RECORDS FOR THIS EXERCISE:
+---+

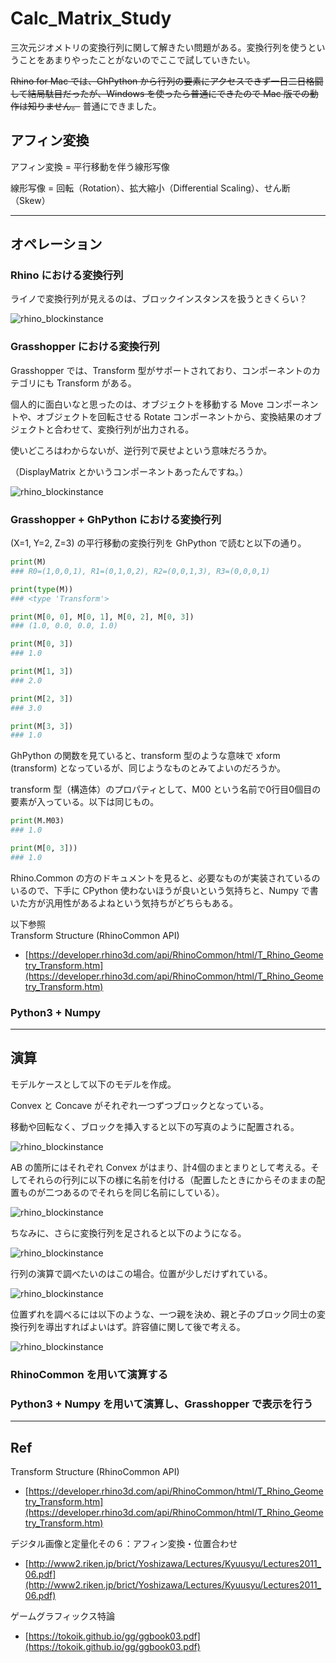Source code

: # Calc_Matrix_Study  


三次元ジオメトリの変換行列に関して解きたい問題がある。変換行列を使うということをあまりやったことがないのでここで試していきたい。  

~~Rhino for Mac では、GhPython から行列の要素にアクセスできず一日二日格闘して結局駄目だったが、Windows を使ったら普通にできたので Mac 版での動作は知りません。~~ 普通にできました。  


## アフィン変換  

アフィン変換 = 平行移動を伴う線形写像  

線形写像 = 回転（Rotation）、拡大縮小（Differential Scaling）、せん断（Skew）  


---  


## オペレーション  


### Rhino における変換行列  

ライノで変換行列が見えるのは、ブロックインスタンスを扱うときくらい？  

![rhino_blockinstance](_images/matrix_0.png)  


### Grasshopper における変換行列  

Grasshopper では、Transform 型がサポートされており、コンポーネントのカテゴリにも Transform がある。  

個人的に面白いなと思ったのは、オブジェクトを移動する Move コンポーネントや、オブジェクトを回転させる Rotate コンポーネントから、変換結果のオブジェクトと合わせて、変換行列が出力される。  

使いどころはわからないが、逆行列で戻せよという意味だろうか。  

（DisplayMatrix とかいうコンポーネントあったんですね。）  

![rhino_blockinstance](_images/matrix_1.png)  



### Grasshopper + GhPython における変換行列  

(X=1, Y=2, Z=3) の平行移動の変換行列を GhPython で読むと以下の通り。

```python
print(M)
### R0=(1,0,0,1), R1=(0,1,0,2), R2=(0,0,1,3), R3=(0,0,0,1)

print(type(M))
### <type 'Transform'>

print(M[0, 0], M[0, 1], M[0, 2], M[0, 3])
### (1.0, 0.0, 0.0, 1.0)

print(M[0, 3])
### 1.0

print(M[1, 3])
### 2.0

print(M[2, 3])
### 3.0

print(M[3, 3])
### 1.0
```

GhPython の関数を見ていると、transform 型のような意味で xform (transform) となっているが、同じようなものとみてよいのだろうか。  

transform 型（構造体）のプロパティとして、M00 という名前で0行目0個目の要素が入っている。以下は同じもの。

```python
print(M.M03)
### 1.0

print(M[0, 3]))
### 1.0
```

Rhino.Common の方のドキュメントを見ると、必要なものが実装されているのいるので、下手に CPython 使わないほうが良いという気持ちと、Numpy で書いた方が汎用性があるよねという気持ちがどちらもある。  

以下参照  
Transform Structure (RhinoCommon API)  
  - [https://developer.rhino3d.com/api/RhinoCommon/html/T_Rhino_Geometry_Transform.htm](https://developer.rhino3d.com/api/RhinoCommon/html/T_Rhino_Geometry_Transform.htm)  


### Python3 + Numpy  




---  


## 演算  

モデルケースとして以下のモデルを作成。  

Convex と Concave がそれぞれ一つずつブロックとなっている。  

移動や回転なく、ブロックを挿入すると以下の写真のように配置される。  

![rhino_blockinstance](_images/rhino_0.png)  

AB の箇所にはそれぞれ Convex がはまり、計4個のまとまりとして考える。そしてそれらの行列に以下の様に名前を付ける（配置したときにからそのままの配置ものが二つあるのでそれらを同じ名前にしている）。  

![rhino_blockinstance](_images/rhino_1.png)  

ちなみに、さらに変換行列を足されると以下のようになる。

![rhino_blockinstance](_images/rhino_2.png)  

行列の演算で調べたいのはこの場合。位置が少しだけずれている。  

![rhino_blockinstance](_images/rhino_3.png)  

位置ずれを調べるには以下のような、一つ親を決め、親と子のブロック同士の変換行列を導出すればよいはず。許容値に関して後で考える。  

![rhino_blockinstance](_images/rhino_4.png)  


### RhinoCommon を用いて演算する  


### Python3 + Numpy を用いて演算し、Grasshopper で表示を行う  


---  


## Ref  

Transform Structure (RhinoCommon API)  
- [https://developer.rhino3d.com/api/RhinoCommon/html/T_Rhino_Geometry_Transform.htm](https://developer.rhino3d.com/api/RhinoCommon/html/T_Rhino_Geometry_Transform.htm)  


デジタル画像と定量化その６：アフィン変換・位置合わせ  
  - [http://www2.riken.jp/brict/Yoshizawa/Lectures/Kyuusyu/Lectures2011_06.pdf](http://www2.riken.jp/brict/Yoshizawa/Lectures/Kyuusyu/Lectures2011_06.pdf)  


ゲームグラフィックス特論  
  - [https://tokoik.github.io/gg/ggbook03.pdf](https://tokoik.github.io/gg/ggbook03.pdf)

+---+

EXERCISE BRIEF:
The lines above that hold "html" are the result; show every one of them.

TASK RESULT:
  - [https://developer.rhino3d.com/api/RhinoCommon/html/T_Rhino_Geometry_Transform.htm](https://developer.rhino3d.com/api/RhinoCommon/html/T_Rhino_Geometry_Transform.htm)  
- [https://developer.rhino3d.com/api/RhinoCommon/html/T_Rhino_Geometry_Transform.htm](https://developer.rhino3d.com/api/RhinoCommon/html/T_Rhino_Geometry_Transform.htm)  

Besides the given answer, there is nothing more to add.